Walter Cronkite’s Lost Legacy
Walter Cronkite died on July 17, 2009. Understandably, people are focused on what a great newsman he was. He reported concisely, fairly, and rarely broke out from behind the fourth wall. When you look at journalism today, especially television journalism, what you find is that Cronkite and his peers were, sadly, perhaps the last of televisions true journalists.
I rarely watched Cronkite. My father was a Huntley & Brinkley man, and in those days of one TV per household, the dial was pretty much ruled by whatever dad wanted to watch. For some reason my father didn’t cotton to “Uncle Walter”. I think it was only during the lunar landings that we spent any time watching him at all because none of his peers were as good, and CBS’s coverage overall was typically better.
Walter Cronkite was noted for his catch-phrase “That’s the way it is.” And, truly, that’s the way it was. He reported the verified and mulled facts. No commentary. No editorialising (well, the news did have some, but not from him). Just the news. I miss that.
As I flip through the myriad channels that purport to report news/information, I soon stop flipping and go back to doing something productive. Journalism on CNN? Not so much. Journalism requires time to gather facts, to consider what they mean, and to share what is relevant. CNN started as that, but it soon devolved into an unfiltered, raw-footage behemoth whose primary task was to fill a 24/7 hunger.

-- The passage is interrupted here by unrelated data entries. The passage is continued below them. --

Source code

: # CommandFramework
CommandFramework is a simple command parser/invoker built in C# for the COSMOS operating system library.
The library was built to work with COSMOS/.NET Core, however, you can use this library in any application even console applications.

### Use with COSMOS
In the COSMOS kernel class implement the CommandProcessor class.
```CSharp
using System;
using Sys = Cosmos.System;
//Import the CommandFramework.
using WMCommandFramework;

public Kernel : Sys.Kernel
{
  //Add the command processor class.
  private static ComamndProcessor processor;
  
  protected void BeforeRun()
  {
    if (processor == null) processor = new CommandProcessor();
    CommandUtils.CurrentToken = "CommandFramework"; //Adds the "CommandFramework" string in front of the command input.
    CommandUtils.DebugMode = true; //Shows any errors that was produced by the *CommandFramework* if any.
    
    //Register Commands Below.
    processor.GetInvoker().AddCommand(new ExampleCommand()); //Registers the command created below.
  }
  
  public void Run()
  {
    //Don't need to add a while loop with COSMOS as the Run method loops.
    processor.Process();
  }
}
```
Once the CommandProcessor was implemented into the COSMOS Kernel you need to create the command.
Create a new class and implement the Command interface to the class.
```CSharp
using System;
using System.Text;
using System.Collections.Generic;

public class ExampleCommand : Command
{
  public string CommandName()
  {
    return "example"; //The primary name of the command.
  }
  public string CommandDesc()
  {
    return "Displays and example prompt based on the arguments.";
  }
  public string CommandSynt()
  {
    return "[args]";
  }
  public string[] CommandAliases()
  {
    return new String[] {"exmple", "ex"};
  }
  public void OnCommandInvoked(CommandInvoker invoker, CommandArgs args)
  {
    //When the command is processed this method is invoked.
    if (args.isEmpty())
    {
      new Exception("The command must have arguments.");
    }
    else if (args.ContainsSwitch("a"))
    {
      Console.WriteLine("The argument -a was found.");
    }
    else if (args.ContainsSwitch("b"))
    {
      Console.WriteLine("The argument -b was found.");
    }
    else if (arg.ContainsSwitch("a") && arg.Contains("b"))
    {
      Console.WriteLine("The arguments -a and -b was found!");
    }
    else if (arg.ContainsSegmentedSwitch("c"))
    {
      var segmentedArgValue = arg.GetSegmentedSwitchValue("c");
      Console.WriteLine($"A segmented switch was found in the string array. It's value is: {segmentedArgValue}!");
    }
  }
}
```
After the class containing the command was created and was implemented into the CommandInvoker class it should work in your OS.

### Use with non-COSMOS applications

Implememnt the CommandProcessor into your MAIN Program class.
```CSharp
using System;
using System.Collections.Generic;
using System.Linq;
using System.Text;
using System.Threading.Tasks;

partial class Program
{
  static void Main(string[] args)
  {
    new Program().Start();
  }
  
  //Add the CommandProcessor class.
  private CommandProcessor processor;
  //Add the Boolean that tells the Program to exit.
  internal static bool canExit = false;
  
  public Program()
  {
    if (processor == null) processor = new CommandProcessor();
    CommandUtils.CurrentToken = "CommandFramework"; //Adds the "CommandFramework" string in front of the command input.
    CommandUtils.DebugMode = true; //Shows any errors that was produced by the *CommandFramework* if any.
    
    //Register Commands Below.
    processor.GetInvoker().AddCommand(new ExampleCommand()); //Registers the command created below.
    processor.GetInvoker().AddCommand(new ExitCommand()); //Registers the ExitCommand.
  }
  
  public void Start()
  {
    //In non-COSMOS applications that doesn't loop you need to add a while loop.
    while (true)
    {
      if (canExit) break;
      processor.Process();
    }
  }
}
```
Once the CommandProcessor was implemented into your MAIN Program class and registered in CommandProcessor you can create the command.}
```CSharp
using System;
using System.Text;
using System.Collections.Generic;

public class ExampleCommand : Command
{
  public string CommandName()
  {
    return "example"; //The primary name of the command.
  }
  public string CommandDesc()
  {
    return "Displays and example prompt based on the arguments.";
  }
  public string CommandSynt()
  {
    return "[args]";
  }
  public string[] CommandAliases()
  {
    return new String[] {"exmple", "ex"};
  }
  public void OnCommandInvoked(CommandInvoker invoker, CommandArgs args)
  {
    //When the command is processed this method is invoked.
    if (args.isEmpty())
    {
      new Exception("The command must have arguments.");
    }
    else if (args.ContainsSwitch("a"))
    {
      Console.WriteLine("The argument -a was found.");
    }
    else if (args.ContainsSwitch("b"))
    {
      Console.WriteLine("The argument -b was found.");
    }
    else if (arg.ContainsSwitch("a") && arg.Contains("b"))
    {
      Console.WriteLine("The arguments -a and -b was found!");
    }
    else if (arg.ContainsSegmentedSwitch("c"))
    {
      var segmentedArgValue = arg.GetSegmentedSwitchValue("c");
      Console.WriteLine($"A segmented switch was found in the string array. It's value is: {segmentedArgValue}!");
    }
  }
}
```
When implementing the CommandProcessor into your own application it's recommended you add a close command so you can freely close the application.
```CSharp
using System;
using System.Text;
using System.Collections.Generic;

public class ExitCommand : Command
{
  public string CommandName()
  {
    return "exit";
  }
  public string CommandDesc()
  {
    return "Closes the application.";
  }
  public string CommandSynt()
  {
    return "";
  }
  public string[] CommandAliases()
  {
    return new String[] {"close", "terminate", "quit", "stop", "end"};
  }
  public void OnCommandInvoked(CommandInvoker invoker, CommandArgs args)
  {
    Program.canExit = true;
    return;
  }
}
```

FOXNews? Don’t get me started. That is even worse than CNN (though by less of a margin every day, not because FOXNews is improving, but that CNN is falling to their level ). It’s more a bully-pulpit than it is a journalistic enterprise.
(It’s sad that the satires of The Daily Show, The Colbert Report, and The Onion actually present themselves as saner manifestations of the mainstream journalistic media.)
And I’m not necessarily talking about the “shouting heads”. Just changing a minor news story that used to be something like:
John Smith fell to his death from a grain elevator located just outside Lawrence, Kansas. It is the third such incident in the past five years. Investigators are on the scene and expect to release a report by the end of the week.
To the more modern:
John Smith tragically fell to his death today. This fall, from the sort of grain elevator that has long been a concern with local Kansans, brings into stark relief the dangers to workers responsible for providing food to America’s tables. Even with the five-year death toll now leaving three families without their loved ones, officials have been reluctant to give an immediate cause for the accident but indicate that investigators have rushed to the scene in the expectation that some answers will be available before another tragedy like this happens again.
The newer version is filled with dubious adjectives and implications intended to incite viewer interest and outrage (and thus keep them tuned). It’s also wordier, so as to fill up time. This wordiness also underlines the off-the-cuff nature of much reporting. But, despite the wordiness, more useful information isn’t there for consumption. In fact, because of the slant placed on the story, even less useful information is delivered.
To what end? It certainly isn’t the public interest. No, it’s intentionally sensationalized solely for the purpose of raising emotions so that people will have a neurochemical thrill when they tune into the news. Basically it’s about the carnival barker getting the marks to part with their money/time and see the freak show inside the tent.
Whether it is local, national, or cable, too much of what passes for news is like this. Needless to say, I watch as little as I can get away with. Too much makes me bilious.
What I’d like to see is a news program that Walter Cronkite would have been at home in. You give the facts and then you move on to the next story. You follow up only when the facts warrant. If a subject needs more depth, then you do an expanded program (a.k.a. “a special report”) on just that one topic. No editorializing. No opinions passing as thoughtful analysis. Just the news.
In today’s America, would such a program find an audience? I’d like to think it could, but even if it couldn’t, such a program is desperately needed. I know I’m not the only one sickened at the state of journalism today. Stories are more complex than cell-phone-videos and tweets can possibly convey. Perhaps at one time these sorts of raw data could be interpreted well by the public, but so many Americans are so under-educated and under-trained in the skills needed to interpret meaning from raw data that it just become fodder for propagandist agendas. Is it hardly a surprise that news about celebrities garners so much attention and air-time?
My grousing isn’t a condemnation of the press. Press freedom must be maintained for all. The first amendment’s guarantee was to ensure that people wouldn’t be muzzled. But in this interpretation, “the press” doesn’t mean journalism. It means publishing. “Journalism”, the legendary “fourth-estate” has a higher mandate. People like Walter Cronkite met that high standard. I wonder if another will even rise up and give the people not only what they deserve but what they need?
Journalism isn’t easy. It isn’t about being young, or well coiffed, or having your byline announced whenever you speak/write. It’s about caring to deliver the news in as factual and complete a way as possible.
Isn’t it amazing how, in the 60s, when TV news was 1/2-hour, that the public was actually better informed? I don’t often like to take a step back, but I think the time has come when we must. I miss journalism. I miss being able to uncynically trust the information I was presented with. I miss Uncle Walter.